◆ The problem ◆
Locate the lines of the listing below that hold "окружение", then copy each of them.

━━━━━━━━━━━━━━━━

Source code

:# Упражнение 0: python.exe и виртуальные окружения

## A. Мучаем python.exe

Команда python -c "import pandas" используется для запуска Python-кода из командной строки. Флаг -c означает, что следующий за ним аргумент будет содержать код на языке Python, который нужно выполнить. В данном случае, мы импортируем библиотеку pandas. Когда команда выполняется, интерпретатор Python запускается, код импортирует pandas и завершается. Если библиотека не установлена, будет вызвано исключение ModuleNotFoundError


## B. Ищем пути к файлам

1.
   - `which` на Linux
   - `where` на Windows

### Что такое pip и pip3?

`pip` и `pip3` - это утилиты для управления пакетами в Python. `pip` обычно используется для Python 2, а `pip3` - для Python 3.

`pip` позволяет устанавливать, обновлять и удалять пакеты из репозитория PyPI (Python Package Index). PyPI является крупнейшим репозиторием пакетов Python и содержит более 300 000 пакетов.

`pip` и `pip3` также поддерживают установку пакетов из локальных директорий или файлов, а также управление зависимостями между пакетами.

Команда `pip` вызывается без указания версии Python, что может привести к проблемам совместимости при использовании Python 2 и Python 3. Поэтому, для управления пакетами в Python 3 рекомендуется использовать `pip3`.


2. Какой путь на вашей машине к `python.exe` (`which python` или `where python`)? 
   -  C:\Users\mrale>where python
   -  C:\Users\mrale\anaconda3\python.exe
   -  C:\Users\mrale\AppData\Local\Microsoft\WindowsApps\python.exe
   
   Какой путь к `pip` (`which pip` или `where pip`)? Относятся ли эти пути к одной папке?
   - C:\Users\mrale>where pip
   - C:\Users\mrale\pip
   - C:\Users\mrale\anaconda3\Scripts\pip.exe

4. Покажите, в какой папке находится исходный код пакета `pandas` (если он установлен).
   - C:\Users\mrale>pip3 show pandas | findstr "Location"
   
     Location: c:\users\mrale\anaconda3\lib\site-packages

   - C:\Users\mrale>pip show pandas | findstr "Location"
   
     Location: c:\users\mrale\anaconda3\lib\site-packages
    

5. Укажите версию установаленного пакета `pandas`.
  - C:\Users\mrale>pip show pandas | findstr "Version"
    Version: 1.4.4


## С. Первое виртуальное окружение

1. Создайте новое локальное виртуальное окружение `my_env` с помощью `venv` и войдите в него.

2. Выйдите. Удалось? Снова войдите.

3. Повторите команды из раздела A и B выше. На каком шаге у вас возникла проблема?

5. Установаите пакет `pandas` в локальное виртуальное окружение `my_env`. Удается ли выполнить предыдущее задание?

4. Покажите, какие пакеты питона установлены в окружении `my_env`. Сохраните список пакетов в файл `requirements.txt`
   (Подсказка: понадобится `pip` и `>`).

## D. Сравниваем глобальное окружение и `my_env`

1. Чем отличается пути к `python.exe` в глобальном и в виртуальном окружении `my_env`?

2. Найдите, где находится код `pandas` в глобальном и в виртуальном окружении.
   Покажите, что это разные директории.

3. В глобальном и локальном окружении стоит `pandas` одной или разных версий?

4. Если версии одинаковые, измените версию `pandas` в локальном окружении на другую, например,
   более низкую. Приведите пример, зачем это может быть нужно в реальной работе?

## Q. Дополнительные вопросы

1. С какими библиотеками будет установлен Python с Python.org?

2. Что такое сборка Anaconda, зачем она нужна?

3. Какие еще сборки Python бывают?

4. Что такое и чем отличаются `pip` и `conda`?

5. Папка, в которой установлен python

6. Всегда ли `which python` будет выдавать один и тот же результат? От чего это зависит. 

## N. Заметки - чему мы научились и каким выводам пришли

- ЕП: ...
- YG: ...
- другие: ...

━━━━━━━━━━━━━━━━

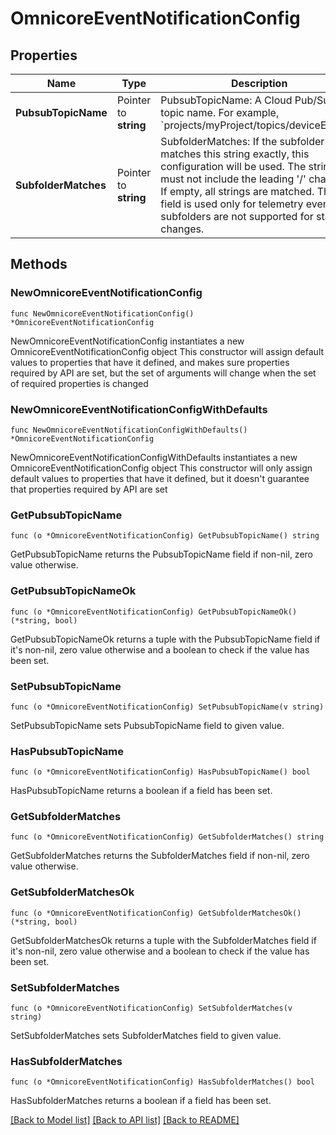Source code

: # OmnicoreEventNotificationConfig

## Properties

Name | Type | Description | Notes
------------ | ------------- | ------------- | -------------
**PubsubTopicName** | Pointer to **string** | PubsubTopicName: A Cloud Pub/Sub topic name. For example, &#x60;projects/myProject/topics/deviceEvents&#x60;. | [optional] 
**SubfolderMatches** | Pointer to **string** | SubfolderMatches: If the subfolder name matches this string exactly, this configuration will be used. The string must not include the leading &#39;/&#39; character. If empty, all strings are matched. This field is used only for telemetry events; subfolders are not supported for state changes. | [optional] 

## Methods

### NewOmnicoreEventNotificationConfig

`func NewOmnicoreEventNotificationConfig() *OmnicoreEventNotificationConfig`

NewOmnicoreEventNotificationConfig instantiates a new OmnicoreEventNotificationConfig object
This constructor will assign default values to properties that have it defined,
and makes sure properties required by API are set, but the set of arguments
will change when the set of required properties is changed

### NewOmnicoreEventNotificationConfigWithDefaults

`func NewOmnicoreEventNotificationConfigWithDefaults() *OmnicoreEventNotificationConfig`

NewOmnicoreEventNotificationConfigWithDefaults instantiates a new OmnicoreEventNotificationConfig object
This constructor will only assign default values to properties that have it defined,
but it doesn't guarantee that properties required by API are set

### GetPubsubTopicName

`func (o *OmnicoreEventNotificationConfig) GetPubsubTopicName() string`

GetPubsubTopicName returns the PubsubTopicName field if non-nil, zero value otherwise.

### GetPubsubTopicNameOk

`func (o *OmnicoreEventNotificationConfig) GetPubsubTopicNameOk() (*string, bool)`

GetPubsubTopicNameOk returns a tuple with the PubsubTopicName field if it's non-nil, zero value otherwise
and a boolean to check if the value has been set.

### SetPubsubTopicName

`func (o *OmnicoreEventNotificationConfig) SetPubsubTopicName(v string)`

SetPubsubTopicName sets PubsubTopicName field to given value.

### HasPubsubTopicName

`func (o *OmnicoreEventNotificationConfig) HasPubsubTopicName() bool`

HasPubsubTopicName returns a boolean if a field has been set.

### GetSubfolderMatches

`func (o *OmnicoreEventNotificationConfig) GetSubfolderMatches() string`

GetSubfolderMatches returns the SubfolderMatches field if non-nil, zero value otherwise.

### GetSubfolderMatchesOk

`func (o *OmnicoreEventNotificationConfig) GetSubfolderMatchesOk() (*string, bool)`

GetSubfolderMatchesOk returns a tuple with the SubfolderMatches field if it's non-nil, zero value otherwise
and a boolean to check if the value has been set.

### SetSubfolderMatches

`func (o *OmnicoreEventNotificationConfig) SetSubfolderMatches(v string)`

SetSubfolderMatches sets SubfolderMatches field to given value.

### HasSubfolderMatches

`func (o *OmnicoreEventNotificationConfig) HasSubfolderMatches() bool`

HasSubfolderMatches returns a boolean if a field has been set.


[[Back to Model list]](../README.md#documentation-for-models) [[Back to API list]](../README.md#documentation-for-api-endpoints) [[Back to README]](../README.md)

━━━━━━━━━━━━━━━━

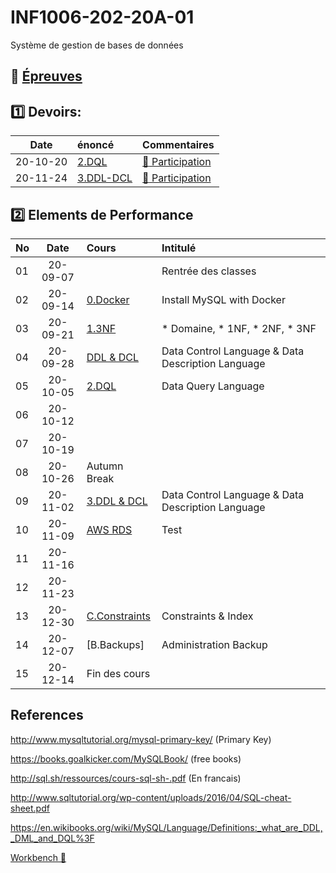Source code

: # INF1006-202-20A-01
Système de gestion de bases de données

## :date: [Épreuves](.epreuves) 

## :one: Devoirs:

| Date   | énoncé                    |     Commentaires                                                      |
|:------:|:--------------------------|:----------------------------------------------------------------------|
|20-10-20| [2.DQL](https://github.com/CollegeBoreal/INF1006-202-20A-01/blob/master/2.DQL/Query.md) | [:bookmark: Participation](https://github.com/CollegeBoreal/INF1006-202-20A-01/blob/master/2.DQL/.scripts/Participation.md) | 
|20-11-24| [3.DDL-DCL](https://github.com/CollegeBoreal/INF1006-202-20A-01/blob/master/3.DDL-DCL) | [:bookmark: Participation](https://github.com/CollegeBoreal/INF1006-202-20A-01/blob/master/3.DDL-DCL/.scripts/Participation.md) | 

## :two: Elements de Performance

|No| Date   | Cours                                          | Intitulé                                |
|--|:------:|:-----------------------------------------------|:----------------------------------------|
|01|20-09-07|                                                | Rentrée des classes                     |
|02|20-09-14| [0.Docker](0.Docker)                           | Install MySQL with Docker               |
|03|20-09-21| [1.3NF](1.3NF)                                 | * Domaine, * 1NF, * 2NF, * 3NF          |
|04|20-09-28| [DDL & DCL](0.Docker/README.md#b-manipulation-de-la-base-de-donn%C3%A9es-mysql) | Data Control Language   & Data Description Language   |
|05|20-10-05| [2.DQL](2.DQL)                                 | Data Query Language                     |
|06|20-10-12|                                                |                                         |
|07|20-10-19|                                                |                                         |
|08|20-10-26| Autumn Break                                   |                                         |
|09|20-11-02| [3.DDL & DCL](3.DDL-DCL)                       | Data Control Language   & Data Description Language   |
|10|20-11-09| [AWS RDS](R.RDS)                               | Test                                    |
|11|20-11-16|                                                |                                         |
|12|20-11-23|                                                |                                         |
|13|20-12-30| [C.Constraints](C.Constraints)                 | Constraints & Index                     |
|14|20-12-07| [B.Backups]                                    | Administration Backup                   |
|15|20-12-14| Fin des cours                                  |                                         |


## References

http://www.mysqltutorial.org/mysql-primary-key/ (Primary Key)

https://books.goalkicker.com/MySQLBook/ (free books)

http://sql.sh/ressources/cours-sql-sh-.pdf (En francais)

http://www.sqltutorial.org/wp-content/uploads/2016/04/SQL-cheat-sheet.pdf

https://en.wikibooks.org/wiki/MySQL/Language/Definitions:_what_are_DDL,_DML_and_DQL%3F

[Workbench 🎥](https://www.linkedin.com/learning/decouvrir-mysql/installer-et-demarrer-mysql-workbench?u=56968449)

━━━━━━━━━━━━━━━━

◆ Answer space ◆
## С. Первое виртуальное окружение
1. Создайте новое локальное виртуальное окружение `my_env` с помощью `venv` и войдите в него.
5. Установаите пакет `pandas` в локальное виртуальное окружение `my_env`. Удается ли выполнить предыдущее задание?
## D. Сравниваем глобальное окружение и `my_env`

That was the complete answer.